[Saved entries]

++++++

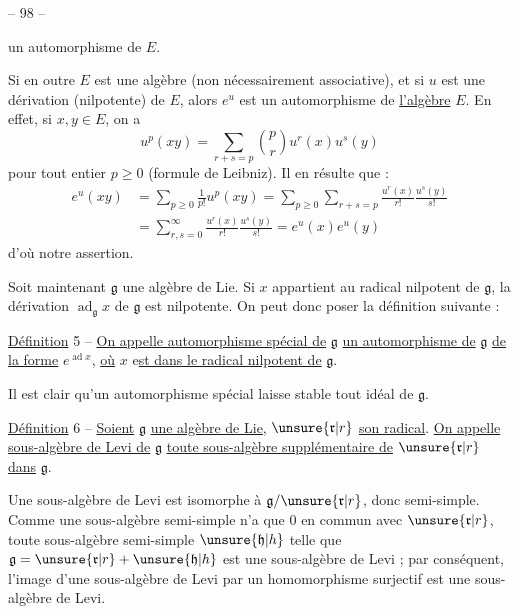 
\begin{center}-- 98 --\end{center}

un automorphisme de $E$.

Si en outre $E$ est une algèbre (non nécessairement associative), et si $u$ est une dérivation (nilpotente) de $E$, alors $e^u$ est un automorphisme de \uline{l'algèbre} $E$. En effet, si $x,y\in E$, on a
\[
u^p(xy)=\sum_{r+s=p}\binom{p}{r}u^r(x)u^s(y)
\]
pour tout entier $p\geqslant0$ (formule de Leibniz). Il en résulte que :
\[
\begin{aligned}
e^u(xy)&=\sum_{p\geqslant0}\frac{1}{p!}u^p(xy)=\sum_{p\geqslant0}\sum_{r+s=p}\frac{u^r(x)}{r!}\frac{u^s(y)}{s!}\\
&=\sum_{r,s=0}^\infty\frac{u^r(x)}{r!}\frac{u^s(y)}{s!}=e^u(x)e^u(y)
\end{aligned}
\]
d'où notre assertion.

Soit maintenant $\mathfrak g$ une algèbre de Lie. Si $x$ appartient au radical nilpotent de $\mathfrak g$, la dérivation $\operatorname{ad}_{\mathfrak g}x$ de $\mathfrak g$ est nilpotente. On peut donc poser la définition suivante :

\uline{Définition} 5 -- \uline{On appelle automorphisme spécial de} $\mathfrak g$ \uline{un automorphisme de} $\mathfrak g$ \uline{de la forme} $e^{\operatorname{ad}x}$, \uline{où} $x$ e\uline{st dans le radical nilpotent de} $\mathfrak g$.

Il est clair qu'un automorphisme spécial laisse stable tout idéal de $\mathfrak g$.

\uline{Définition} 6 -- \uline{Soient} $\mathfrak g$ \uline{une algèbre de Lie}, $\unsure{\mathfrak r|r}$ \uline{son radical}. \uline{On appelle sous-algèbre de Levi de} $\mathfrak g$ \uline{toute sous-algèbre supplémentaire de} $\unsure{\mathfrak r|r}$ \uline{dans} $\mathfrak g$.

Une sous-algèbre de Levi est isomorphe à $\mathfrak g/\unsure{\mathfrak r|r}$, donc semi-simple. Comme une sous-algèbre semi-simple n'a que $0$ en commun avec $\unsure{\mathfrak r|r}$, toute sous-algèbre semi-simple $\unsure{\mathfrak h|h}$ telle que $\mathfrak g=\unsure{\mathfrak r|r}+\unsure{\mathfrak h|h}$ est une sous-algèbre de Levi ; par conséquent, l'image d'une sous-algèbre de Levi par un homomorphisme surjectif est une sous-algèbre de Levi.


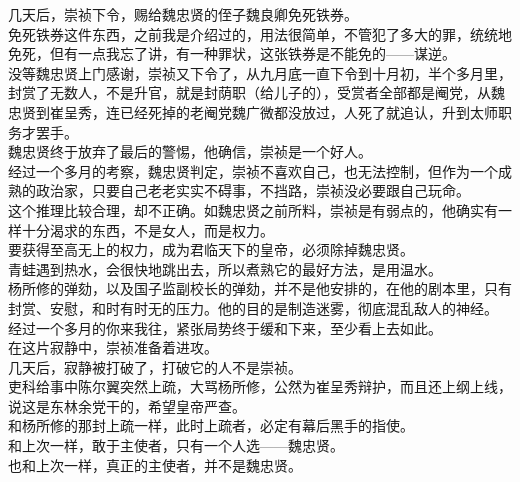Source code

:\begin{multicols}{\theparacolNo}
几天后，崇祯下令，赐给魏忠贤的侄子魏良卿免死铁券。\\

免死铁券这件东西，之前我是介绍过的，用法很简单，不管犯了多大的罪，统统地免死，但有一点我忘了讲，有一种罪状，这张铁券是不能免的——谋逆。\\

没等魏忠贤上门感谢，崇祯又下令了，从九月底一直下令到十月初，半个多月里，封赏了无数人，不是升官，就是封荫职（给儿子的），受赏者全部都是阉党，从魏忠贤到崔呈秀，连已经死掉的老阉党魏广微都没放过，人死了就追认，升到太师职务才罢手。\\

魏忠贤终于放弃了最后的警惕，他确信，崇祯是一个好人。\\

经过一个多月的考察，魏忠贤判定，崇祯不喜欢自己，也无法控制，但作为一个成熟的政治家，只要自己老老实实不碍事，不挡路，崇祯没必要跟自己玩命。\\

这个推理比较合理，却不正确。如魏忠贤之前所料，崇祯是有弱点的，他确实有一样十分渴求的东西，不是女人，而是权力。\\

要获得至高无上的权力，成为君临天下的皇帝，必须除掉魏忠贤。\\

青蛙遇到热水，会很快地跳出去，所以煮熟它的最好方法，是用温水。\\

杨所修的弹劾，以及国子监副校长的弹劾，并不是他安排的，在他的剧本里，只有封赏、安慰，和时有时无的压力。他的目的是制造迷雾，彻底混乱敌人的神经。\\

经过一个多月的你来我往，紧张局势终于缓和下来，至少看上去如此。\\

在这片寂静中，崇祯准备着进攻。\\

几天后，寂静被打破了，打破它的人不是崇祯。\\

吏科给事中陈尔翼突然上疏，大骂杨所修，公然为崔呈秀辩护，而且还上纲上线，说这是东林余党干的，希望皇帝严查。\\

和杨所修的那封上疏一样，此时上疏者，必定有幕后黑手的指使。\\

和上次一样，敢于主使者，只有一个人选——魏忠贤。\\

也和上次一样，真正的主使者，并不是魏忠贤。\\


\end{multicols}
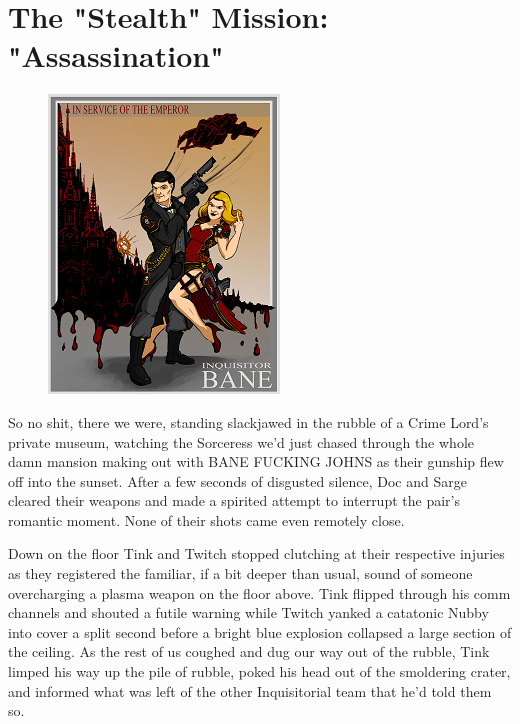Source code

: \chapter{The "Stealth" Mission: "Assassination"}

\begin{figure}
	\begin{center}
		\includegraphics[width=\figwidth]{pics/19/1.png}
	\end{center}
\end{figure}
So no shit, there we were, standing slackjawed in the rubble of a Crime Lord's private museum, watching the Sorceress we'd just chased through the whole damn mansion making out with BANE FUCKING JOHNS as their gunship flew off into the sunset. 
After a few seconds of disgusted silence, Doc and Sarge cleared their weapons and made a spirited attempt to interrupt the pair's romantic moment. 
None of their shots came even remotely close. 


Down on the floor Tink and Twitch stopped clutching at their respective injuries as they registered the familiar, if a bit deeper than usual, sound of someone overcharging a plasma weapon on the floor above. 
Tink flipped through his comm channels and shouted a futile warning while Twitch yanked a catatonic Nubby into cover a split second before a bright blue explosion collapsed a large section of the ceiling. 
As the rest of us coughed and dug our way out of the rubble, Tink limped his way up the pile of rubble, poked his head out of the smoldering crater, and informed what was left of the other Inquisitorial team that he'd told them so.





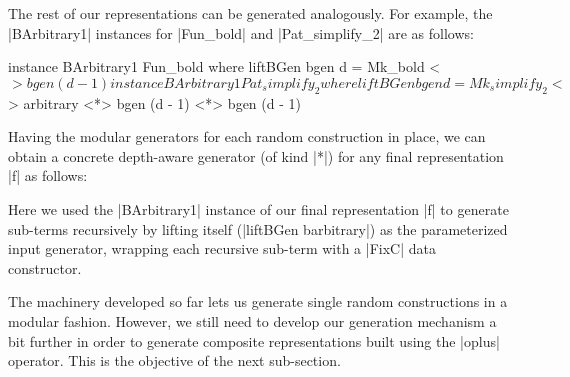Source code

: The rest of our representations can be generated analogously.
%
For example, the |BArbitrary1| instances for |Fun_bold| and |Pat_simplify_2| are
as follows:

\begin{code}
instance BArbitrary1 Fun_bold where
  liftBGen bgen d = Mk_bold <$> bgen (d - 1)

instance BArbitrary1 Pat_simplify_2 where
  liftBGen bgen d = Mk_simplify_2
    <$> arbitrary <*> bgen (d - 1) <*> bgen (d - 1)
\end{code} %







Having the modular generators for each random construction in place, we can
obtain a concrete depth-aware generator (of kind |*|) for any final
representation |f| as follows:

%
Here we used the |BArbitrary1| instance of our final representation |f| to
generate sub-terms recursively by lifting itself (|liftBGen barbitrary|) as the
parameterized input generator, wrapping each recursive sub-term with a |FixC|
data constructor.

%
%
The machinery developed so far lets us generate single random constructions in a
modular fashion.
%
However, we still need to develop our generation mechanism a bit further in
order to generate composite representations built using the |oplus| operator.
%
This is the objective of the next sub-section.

++++++

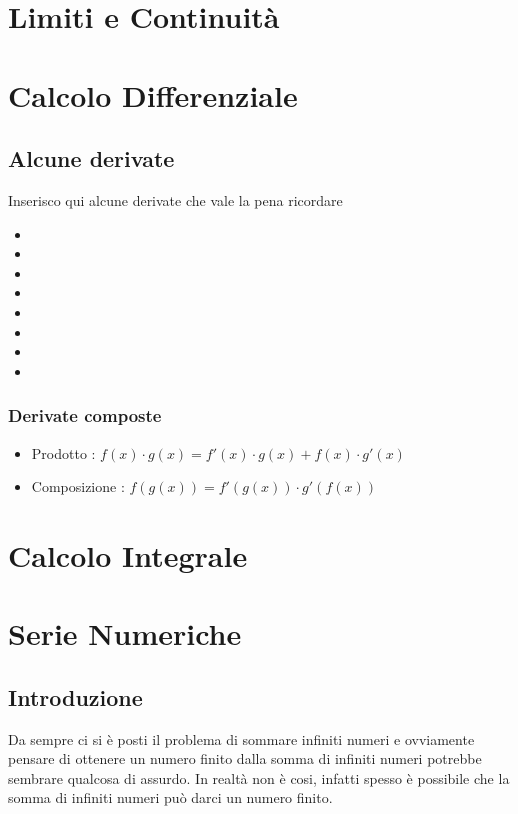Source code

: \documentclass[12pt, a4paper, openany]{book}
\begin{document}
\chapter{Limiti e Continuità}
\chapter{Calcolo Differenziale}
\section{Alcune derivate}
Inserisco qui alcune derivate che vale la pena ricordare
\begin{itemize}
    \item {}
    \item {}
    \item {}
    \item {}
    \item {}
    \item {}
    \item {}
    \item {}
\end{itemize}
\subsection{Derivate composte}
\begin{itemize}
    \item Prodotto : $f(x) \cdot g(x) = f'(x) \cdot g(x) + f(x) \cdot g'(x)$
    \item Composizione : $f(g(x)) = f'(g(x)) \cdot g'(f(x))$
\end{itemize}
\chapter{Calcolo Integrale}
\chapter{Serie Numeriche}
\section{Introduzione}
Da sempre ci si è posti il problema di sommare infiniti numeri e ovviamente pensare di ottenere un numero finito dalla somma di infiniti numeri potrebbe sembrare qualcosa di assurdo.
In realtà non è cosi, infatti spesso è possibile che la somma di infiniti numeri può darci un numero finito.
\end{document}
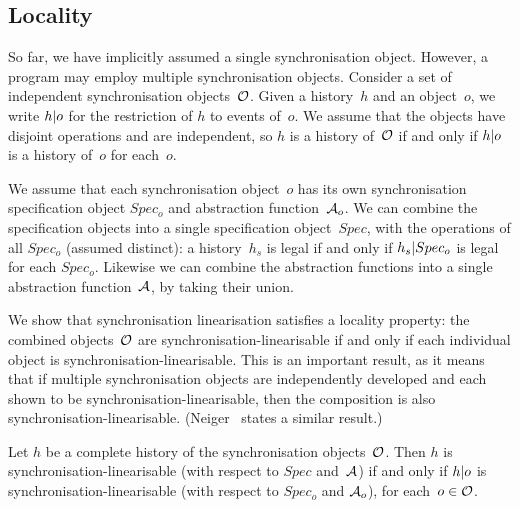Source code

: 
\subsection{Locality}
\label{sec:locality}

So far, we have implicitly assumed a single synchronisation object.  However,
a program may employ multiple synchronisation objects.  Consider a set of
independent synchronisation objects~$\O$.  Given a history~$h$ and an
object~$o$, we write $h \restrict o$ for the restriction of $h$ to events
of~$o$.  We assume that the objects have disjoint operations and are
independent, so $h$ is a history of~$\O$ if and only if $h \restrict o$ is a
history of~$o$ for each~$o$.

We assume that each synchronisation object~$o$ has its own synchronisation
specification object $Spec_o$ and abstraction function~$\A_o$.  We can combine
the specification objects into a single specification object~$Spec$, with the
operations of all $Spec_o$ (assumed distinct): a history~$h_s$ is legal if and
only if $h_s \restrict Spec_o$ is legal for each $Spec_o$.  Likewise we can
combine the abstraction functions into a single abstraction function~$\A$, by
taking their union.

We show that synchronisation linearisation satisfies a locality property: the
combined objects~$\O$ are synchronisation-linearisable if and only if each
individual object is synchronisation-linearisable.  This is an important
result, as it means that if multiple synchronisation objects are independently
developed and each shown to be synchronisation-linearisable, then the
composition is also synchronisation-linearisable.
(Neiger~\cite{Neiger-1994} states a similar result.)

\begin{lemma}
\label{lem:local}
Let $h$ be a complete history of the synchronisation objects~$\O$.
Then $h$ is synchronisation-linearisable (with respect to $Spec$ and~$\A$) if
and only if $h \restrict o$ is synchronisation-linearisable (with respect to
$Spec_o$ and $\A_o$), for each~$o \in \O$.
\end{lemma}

++++++

Exercise description —
Say only the number of lines of the data above in which the string "rubble" occurs.

Answer section —
2